Defectors and other North Koreans told the news service that new apartments in the capital city of Pyongyang such as those in the 80-story skyscraper are shunned by the elite there, who instead prefer the safety of low-rise buildings where you never have to worry about climbing 40 stories to reach your home.
“In North Korea, the poor live in penthouses rather than the rich, because lifts are often not working properly, and they cannot pump up water due to the low pressure,” Jung Si-woo, a 31-year-old who defected to South Korea in 2017, said.
Si-woo added he was lucky enough to live on just the third floor of a 13-story building when he lived in the north — and that building didn’t even have an elevator. A friend who lived on the 28th floor of a 40-story building that did have an elevator rarely use it, as it was rarely working.

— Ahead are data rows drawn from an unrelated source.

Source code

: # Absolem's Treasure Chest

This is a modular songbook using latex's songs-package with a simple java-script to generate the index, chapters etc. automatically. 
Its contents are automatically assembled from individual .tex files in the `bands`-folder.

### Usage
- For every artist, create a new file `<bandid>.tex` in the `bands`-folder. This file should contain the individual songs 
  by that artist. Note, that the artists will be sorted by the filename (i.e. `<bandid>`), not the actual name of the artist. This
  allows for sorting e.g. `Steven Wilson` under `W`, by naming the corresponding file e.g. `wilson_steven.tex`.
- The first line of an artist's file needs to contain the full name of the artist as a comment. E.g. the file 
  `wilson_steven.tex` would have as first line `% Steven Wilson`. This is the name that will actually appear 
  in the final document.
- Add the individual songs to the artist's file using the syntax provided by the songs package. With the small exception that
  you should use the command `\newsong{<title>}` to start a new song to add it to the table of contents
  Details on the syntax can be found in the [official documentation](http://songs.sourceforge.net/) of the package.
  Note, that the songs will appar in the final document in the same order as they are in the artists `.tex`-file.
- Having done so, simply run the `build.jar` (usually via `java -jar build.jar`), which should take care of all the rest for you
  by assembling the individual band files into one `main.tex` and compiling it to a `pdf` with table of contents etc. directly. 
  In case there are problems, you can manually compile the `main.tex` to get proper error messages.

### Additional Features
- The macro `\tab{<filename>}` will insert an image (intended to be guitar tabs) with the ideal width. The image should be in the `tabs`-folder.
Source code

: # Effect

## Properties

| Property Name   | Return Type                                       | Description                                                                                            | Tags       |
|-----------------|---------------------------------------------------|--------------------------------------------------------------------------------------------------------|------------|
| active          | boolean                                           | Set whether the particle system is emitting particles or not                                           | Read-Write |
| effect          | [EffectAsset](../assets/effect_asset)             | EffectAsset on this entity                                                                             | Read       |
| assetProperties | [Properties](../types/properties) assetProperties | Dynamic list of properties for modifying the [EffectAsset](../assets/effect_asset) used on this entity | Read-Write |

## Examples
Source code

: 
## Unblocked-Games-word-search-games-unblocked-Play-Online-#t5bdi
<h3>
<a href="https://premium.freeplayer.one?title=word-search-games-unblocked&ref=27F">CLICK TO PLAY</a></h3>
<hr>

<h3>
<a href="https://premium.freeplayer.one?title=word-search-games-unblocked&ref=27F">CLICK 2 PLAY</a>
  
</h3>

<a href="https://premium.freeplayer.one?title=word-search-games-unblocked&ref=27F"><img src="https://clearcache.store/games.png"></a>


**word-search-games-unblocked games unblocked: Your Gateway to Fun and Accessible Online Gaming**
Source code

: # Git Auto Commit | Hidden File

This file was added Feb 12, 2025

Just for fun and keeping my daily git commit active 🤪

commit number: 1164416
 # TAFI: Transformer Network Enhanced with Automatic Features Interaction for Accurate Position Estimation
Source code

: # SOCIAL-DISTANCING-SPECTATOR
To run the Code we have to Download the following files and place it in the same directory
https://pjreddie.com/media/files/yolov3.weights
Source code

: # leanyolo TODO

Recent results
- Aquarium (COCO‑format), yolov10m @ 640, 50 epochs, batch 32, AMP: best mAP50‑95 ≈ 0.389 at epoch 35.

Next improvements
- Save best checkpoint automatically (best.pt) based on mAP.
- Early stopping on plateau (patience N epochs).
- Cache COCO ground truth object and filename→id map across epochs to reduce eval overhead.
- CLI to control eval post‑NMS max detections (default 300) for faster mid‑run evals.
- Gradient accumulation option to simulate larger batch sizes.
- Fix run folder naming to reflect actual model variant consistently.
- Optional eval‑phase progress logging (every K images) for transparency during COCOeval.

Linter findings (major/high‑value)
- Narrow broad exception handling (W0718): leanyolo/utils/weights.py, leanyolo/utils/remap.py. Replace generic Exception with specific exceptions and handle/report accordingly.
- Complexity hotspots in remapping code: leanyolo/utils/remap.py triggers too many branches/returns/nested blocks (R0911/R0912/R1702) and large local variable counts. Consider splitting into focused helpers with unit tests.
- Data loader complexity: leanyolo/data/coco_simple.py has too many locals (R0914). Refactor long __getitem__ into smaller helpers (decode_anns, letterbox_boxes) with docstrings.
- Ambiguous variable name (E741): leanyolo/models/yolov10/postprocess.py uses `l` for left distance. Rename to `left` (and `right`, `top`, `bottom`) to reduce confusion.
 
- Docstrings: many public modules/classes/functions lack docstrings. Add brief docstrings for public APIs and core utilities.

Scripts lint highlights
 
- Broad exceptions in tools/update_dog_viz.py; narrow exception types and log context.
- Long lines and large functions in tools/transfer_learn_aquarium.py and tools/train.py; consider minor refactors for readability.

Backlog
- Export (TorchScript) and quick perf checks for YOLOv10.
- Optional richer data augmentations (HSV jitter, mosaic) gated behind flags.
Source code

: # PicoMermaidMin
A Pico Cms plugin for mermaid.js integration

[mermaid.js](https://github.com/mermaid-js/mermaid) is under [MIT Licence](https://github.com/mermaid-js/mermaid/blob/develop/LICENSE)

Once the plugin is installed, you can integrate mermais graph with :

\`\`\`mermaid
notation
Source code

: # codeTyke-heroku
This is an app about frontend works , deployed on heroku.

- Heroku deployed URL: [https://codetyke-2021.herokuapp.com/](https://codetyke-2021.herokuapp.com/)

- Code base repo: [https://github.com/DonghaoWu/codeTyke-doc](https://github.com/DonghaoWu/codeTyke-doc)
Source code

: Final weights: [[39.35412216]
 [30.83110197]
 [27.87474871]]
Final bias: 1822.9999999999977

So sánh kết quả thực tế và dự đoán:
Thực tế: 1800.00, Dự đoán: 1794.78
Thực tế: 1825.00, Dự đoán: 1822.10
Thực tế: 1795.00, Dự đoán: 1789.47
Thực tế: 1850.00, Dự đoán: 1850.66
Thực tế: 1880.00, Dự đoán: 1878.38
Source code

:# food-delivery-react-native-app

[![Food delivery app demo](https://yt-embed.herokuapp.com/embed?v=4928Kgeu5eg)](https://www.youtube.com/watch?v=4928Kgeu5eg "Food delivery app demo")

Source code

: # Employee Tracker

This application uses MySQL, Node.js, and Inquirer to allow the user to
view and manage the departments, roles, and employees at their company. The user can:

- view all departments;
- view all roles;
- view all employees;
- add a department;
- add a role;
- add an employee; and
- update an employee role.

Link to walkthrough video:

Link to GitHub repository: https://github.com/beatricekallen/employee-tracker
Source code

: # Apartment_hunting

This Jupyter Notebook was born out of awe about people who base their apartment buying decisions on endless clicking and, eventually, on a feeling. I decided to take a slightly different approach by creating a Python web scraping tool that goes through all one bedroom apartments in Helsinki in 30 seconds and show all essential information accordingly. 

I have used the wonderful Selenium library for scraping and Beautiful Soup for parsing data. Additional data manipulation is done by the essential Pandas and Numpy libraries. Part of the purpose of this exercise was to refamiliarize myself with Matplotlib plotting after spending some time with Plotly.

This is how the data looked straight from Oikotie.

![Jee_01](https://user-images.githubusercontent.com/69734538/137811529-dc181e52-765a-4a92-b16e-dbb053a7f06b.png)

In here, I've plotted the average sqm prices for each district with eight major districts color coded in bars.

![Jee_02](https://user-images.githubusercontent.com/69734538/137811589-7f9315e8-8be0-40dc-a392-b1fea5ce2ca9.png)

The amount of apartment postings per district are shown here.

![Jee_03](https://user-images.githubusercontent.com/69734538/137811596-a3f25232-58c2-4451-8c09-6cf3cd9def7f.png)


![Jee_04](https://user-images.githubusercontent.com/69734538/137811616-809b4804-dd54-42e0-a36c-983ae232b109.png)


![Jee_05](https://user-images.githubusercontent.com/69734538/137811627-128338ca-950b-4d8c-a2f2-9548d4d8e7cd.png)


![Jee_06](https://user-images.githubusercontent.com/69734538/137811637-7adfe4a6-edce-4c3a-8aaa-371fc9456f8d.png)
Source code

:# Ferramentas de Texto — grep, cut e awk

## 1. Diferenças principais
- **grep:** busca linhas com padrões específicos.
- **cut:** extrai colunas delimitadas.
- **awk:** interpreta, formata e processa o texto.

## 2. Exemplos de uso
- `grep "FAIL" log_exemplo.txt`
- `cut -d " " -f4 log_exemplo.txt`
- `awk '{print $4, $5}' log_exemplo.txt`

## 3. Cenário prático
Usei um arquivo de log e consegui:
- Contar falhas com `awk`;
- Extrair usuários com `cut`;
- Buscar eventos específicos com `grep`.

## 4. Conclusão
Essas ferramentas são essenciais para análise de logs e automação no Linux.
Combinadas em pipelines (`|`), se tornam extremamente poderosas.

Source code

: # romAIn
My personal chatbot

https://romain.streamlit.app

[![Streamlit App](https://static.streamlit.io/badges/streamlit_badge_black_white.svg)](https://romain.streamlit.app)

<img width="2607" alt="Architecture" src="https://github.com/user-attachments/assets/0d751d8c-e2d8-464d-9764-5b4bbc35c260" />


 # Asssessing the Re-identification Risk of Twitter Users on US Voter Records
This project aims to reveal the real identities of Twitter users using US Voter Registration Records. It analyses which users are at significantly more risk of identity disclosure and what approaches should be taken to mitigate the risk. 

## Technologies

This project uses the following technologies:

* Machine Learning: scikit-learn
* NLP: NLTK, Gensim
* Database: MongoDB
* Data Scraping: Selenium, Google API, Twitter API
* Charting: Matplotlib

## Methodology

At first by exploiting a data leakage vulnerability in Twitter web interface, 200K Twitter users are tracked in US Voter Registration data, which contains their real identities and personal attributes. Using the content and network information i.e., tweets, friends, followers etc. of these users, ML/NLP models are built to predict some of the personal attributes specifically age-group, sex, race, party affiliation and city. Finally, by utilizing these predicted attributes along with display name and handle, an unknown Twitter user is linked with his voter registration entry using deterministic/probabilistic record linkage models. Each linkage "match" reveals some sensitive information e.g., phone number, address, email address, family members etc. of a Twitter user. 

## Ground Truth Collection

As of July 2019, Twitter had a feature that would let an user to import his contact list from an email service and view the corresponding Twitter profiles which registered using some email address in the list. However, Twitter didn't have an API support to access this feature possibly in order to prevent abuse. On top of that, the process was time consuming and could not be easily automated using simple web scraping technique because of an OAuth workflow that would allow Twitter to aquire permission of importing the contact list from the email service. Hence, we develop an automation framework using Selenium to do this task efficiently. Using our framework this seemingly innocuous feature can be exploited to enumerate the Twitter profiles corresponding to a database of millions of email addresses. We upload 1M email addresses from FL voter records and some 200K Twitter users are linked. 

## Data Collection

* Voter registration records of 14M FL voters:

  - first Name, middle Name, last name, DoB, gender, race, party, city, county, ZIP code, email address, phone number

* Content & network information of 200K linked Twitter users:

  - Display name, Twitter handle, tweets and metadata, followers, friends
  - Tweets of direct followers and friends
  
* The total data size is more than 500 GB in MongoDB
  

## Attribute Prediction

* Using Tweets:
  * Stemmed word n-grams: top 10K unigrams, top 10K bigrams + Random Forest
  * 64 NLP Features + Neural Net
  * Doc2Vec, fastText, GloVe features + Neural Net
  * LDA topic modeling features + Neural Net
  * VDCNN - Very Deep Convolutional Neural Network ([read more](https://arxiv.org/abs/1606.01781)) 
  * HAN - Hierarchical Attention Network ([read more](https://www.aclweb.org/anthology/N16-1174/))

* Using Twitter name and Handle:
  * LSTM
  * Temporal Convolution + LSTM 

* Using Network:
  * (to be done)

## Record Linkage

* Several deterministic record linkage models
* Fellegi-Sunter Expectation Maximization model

Si-Woo spoke out as state media in North Korea announced 10,000 of a proposed 50,000 new apartments had been completed in the capital that, combined with other new buildings for education, public health and welfare services, would make it the perfect people-first city.
The buying and selling of homes in North Korea is technically illegal, as the state assigns housing, but experts it has become more common under Kim who has allowed the spread of some private markets.
Still, Lee Sang-yong, the editor in chief of Daily NK in Seoul, South Korea, said his sources reported that the apartments in the towers were not ready to live in, as faucets didn’t work. He added that the north will have to improve electricity, water supplies and the overall quality of construction in order to vanquish residents’ fears.